I then wandered around some more. I took a picture of a very evil magpie statue and sent it to James. Then I came home and played disco music in my back garden. Chic? Yes, yes I was. Nile Rodgers, you are the second best Nile I know. I think your music production skills are incredible – not least because of your work with David Bowie on Let’s Dance – but I’m sorry, a 6,650km river is just a tad more impressive. That’s some serious nature right there. You might be able to fashion a baseline that can get people dancing, but are you home to thousands of crocodiles and monitor lizards? No you are not, and that relegates you to second place in my unimpeachable Nile rankings.
Here’s what I didn’t do yesterday: watch any football.
I love football. It is the best. But yesterday, I did not feel like I was in the right mood for the so-called beautiful game. I also think calling it that when some of the people who play it look like literal monsters is a bit much. This is why I’m glad we have Ben White. Our commitment to physical radiance is unparalleled.

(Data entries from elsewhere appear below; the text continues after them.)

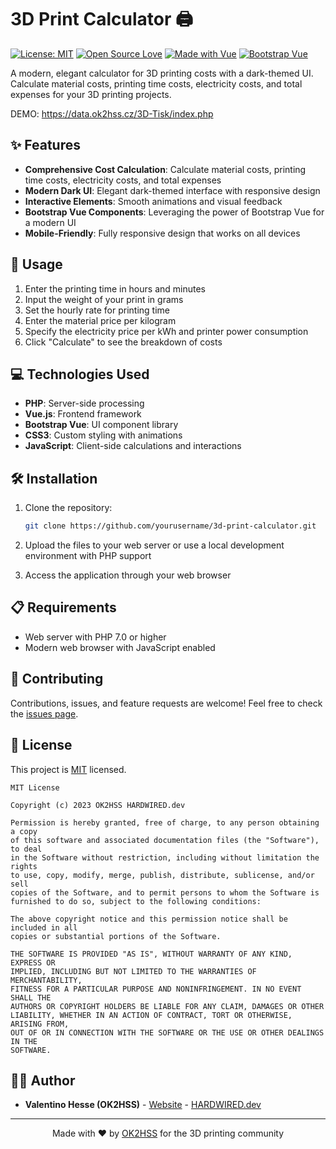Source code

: # 3D Print Calculator 🖨️

[![License: MIT](https://img.shields.io/badge/License-MIT-blue.svg)](https://opensource.org/licenses/MIT)
[![Open Source Love](https://badges.frapsoft.com/os/v1/open-source.svg?v=103)](https://github.com/ellerbrock/open-source-badges/)
[![Made with Vue](https://img.shields.io/badge/Made%20with-Vue-41B883.svg)](https://vuejs.org/)
[![Bootstrap Vue](https://img.shields.io/badge/Bootstrap-Vue-7952B3.svg)](https://bootstrap-vue.org/)

A modern, elegant calculator for 3D printing costs with a dark-themed UI. Calculate material costs, printing time costs, electricity costs, and total expenses for your 3D printing projects.

DEMO: https://data.ok2hss.cz/3D-Tisk/index.php

## ✨ Features

- **Comprehensive Cost Calculation**: Calculate material costs, printing time costs, electricity costs, and total expenses
- **Modern Dark UI**: Elegant dark-themed interface with responsive design
- **Interactive Elements**: Smooth animations and visual feedback
- **Bootstrap Vue Components**: Leveraging the power of Bootstrap Vue for a modern UI
- **Mobile-Friendly**: Fully responsive design that works on all devices

## 🚀 Usage

1. Enter the printing time in hours and minutes
2. Input the weight of your print in grams
3. Set the hourly rate for printing time
4. Enter the material price per kilogram
5. Specify the electricity price per kWh and printer power consumption
6. Click "Calculate" to see the breakdown of costs

## 💻 Technologies Used

- **PHP**: Server-side processing
- **Vue.js**: Frontend framework
- **Bootstrap Vue**: UI component library
- **CSS3**: Custom styling with animations
- **JavaScript**: Client-side calculations and interactions

## 🛠️ Installation

1. Clone the repository:
   ```bash
   git clone https://github.com/yourusername/3d-print-calculator.git
   ```

2. Upload the files to your web server or use a local development environment with PHP support

3. Access the application through your web browser

## 📋 Requirements

- Web server with PHP 7.0 or higher
- Modern web browser with JavaScript enabled

## 🤝 Contributing

Contributions, issues, and feature requests are welcome! Feel free to check the [issues page](https://github.com/yourusername/3d-print-calculator/issues).

## 📝 License

This project is [MIT](LICENSE) licensed.

```
MIT License

Copyright (c) 2023 OK2HSS HARDWIRED.dev

Permission is hereby granted, free of charge, to any person obtaining a copy
of this software and associated documentation files (the "Software"), to deal
in the Software without restriction, including without limitation the rights
to use, copy, modify, merge, publish, distribute, sublicense, and/or sell
copies of the Software, and to permit persons to whom the Software is
furnished to do so, subject to the following conditions:

The above copyright notice and this permission notice shall be included in all
copies or substantial portions of the Software.

THE SOFTWARE IS PROVIDED "AS IS", WITHOUT WARRANTY OF ANY KIND, EXPRESS OR
IMPLIED, INCLUDING BUT NOT LIMITED TO THE WARRANTIES OF MERCHANTABILITY,
FITNESS FOR A PARTICULAR PURPOSE AND NONINFRINGEMENT. IN NO EVENT SHALL THE
AUTHORS OR COPYRIGHT HOLDERS BE LIABLE FOR ANY CLAIM, DAMAGES OR OTHER
LIABILITY, WHETHER IN AN ACTION OF CONTRACT, TORT OR OTHERWISE, ARISING FROM,
OUT OF OR IN CONNECTION WITH THE SOFTWARE OR THE USE OR OTHER DEALINGS IN THE
SOFTWARE.
```

## 👨‍💻 Author

- **Valentino Hesse (OK2HSS)** - [Website](https://www.ok2hss.cz) - [HARDWIRED.dev](https://www.hardwired.dev)

---

<p align="center">
  Made with ❤️ by <a href="https://www.ok2hss.cz">OK2HSS</a> for the 3D printing community
</p>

The thing is, I didn’t need to see Man City celebrating and cavorting. So I chose not to watch. I’m not a fan of cavorters at the best of times. Which doesn’t mean I don’t enjoy some excitement, or indeed jumping around. Back in the day, if I had been asked to become a member of House of Pain, I think I could have fulfilled that role with some gusto, but do I need to see pale blue jumping around? No.
It’s such a rubbish colour anyway, isn’t it? ‘Ooooh, look at us, we’re like the sky!’
You know who else is like the sky? Coventry. And you know who supports Coventry? That’s right, Richard Keys. If I were a football club and I had anything that associated me with him, I’d simply change the colour of my shirt. I’d even prefer to play topless on a freezing cold night than wear that.
This is the horror we’re dealing with. I don’t know if it will make you feel any better, but weird Pep, maniacal sportswashing, Richard Keys rubbing his grizzly paws together, Phil Foden’s terrible haircut, Kevin de Bruyne’s ruddy cheeks, I don’t think we need to be witness to any of that. Let them have their meaningless fun.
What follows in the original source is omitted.